TASK GOAL:
Below is a set of records. Repeat them verbatim without the pictures.

[Dataset entries]
---*---
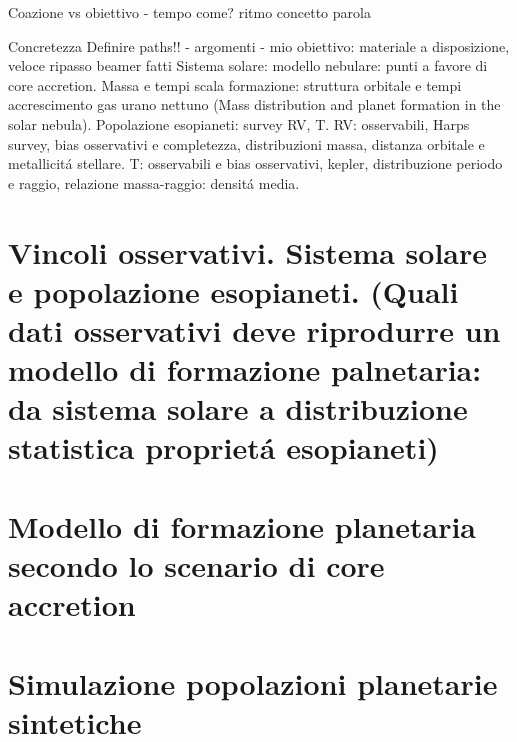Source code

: \documentclass[10pt,xcolor={usenames},fleqn,serif]{beamer}
\begin{document}
\begin{wordonframe}{Coazione vs obiettivo - tempo come?}
ritmo concetto parola
\end{wordonframe}

\begin{wordonframe}{Concretezza}
Definire paths!! - argomenti - mio obiettivo: materiale a disposizione, veloce ripasso beamer fatti
Sistema solare: modello nebulare: punti a favore di core accretion. Massa e tempi scala formazione: struttura orbitale  e tempi accrescimento gas urano nettuno (Mass distribution and planet formation in the solar nebula).
Popolazione esopianeti: survey RV, T. RV: osservabili, Harps survey, bias osservativi e completezza, distribuzioni massa, distanza orbitale e metallicit\'a stellare. T: osservabili e bias osservativi, kepler, distribuzione periodo e raggio, relazione massa-raggio: densit\'a media.
\end{wordonframe}

\part{Vincoli osservativi. Sistema solare e popolazione esopianeti. (Quali dati osservativi deve riprodurre un modello di formazione palnetaria: da sistema solare a distribuzione statistica propriet\'a esopianeti)}



\part{Modello di formazione planetaria secondo lo scenario di core accretion}


\part{Simulazione popolazioni planetarie sintetiche}

\end{document}
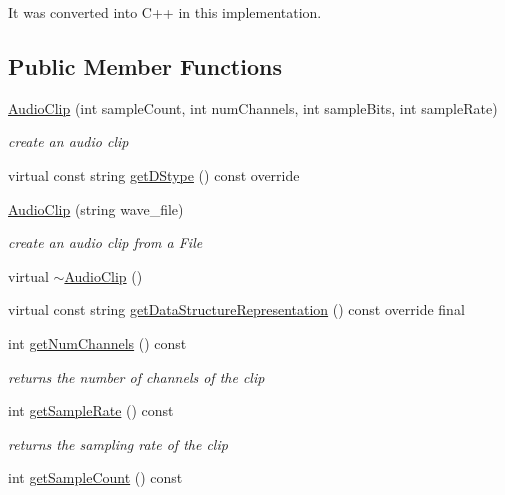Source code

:It was converted into C++ in this implementation. \subsection*{Public Member Functions}
\begin{DoxyCompactItemize}
\item 
\hyperlink{classbridges_1_1datastructure_1_1_audio_clip_aa4db655f2e904a30742d45408ff6543c}{Audio\+Clip} (int sample\+Count, int num\+Channels, int sample\+Bits, int sample\+Rate)
\begin{DoxyCompactList}\small\item\em create an audio clip \end{DoxyCompactList}\item 
virtual const string \hyperlink{classbridges_1_1datastructure_1_1_audio_clip_a1fc853180a8d825b2e5ea2d8e3f8e810}{get\+D\+Stype} () const override
\item 
\hyperlink{classbridges_1_1datastructure_1_1_audio_clip_a511ebded2a4d762432d0ebc953791f58}{Audio\+Clip} (string wave\+\_\+file)
\begin{DoxyCompactList}\small\item\em create an audio clip from a File \end{DoxyCompactList}\item 
virtual \hyperlink{classbridges_1_1datastructure_1_1_audio_clip_add941e825645807841afd9653fef4803}{$\sim$\+Audio\+Clip} ()
\item 
virtual const string \hyperlink{classbridges_1_1datastructure_1_1_audio_clip_a9ff485d7b2e0211d9e5c1432d47be617}{get\+Data\+Structure\+Representation} () const override final
\item 
int \hyperlink{classbridges_1_1datastructure_1_1_audio_clip_acc378f797b1b6e3cfb778c1ccdc23dba}{get\+Num\+Channels} () const
\begin{DoxyCompactList}\small\item\em returns the number of channels of the clip \end{DoxyCompactList}\item 
int \hyperlink{classbridges_1_1datastructure_1_1_audio_clip_a520e4a9bbe0685b3598d90668172618c}{get\+Sample\+Rate} () const
\begin{DoxyCompactList}\small\item\em returns the sampling rate of the clip \end{DoxyCompactList}\item 
int \hyperlink{classbridges_1_1datastructure_1_1_audio_clip_aaaee4b34cd512c02a0c0ea072782a9d6}{get\+Sample\+Count} () const

\end{DoxyCompactItemize}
---*---
EXERCISE OUTPUT:
Source code

: \documentclass[10pt,xcolor={usenames},fleqn,serif]{beamer}
\begin{document}
\begin{wordonframe}{Coazione vs obiettivo - tempo come?}
ritmo concetto parola
\end{wordonframe}

\begin{wordonframe}{Concretezza}
Definire paths!! - argomenti - mio obiettivo: materiale a disposizione, veloce ripasso beamer fatti
Sistema solare: modello nebulare: punti a favore di core accretion. Massa e tempi scala formazione: struttura orbitale  e tempi accrescimento gas urano nettuno (Mass distribution and planet formation in the solar nebula).
Popolazione esopianeti: survey RV, T. RV: osservabili, Harps survey, bias osservativi e completezza, distribuzioni massa, distanza orbitale e metallicit\'a stellare. T: osservabili e bias osservativi, kepler, distribuzione periodo e raggio, relazione massa-raggio: densit\'a media.
\end{wordonframe}

\part{Vincoli osservativi. Sistema solare e popolazione esopianeti. (Quali dati osservativi deve riprodurre un modello di formazione palnetaria: da sistema solare a distribuzione statistica propriet\'a esopianeti)}



\part{Modello di formazione planetaria secondo lo scenario di core accretion}


\part{Simulazione popolazioni planetarie sintetiche}

\end{document}
Source code

:It was converted into C++ in this implementation. \subsection*{Public Member Functions}
\begin{DoxyCompactItemize}
\item 
\hyperlink{classbridges_1_1datastructure_1_1_audio_clip_aa4db655f2e904a30742d45408ff6543c}{Audio\+Clip} (int sample\+Count, int num\+Channels, int sample\+Bits, int sample\+Rate)
\begin{DoxyCompactList}\small\item\em create an audio clip \end{DoxyCompactList}\item 
virtual const string \hyperlink{classbridges_1_1datastructure_1_1_audio_clip_a1fc853180a8d825b2e5ea2d8e3f8e810}{get\+D\+Stype} () const override
\item 
\hyperlink{classbridges_1_1datastructure_1_1_audio_clip_a511ebded2a4d762432d0ebc953791f58}{Audio\+Clip} (string wave\+\_\+file)
\begin{DoxyCompactList}\small\item\em create an audio clip from a File \end{DoxyCompactList}\item 
virtual \hyperlink{classbridges_1_1datastructure_1_1_audio_clip_add941e825645807841afd9653fef4803}{$\sim$\+Audio\+Clip} ()
\item 
virtual const string \hyperlink{classbridges_1_1datastructure_1_1_audio_clip_a9ff485d7b2e0211d9e5c1432d47be617}{get\+Data\+Structure\+Representation} () const override final
\item 
int \hyperlink{classbridges_1_1datastructure_1_1_audio_clip_acc378f797b1b6e3cfb778c1ccdc23dba}{get\+Num\+Channels} () const
\begin{DoxyCompactList}\small\item\em returns the number of channels of the clip \end{DoxyCompactList}\item 
int \hyperlink{classbridges_1_1datastructure_1_1_audio_clip_a520e4a9bbe0685b3598d90668172618c}{get\+Sample\+Rate} () const
\begin{DoxyCompactList}\small\item\em returns the sampling rate of the clip \end{DoxyCompactList}\item 
int \hyperlink{classbridges_1_1datastructure_1_1_audio_clip_aaaee4b34cd512c02a0c0ea072782a9d6}{get\+Sample\+Count} () const

\end{DoxyCompactItemize}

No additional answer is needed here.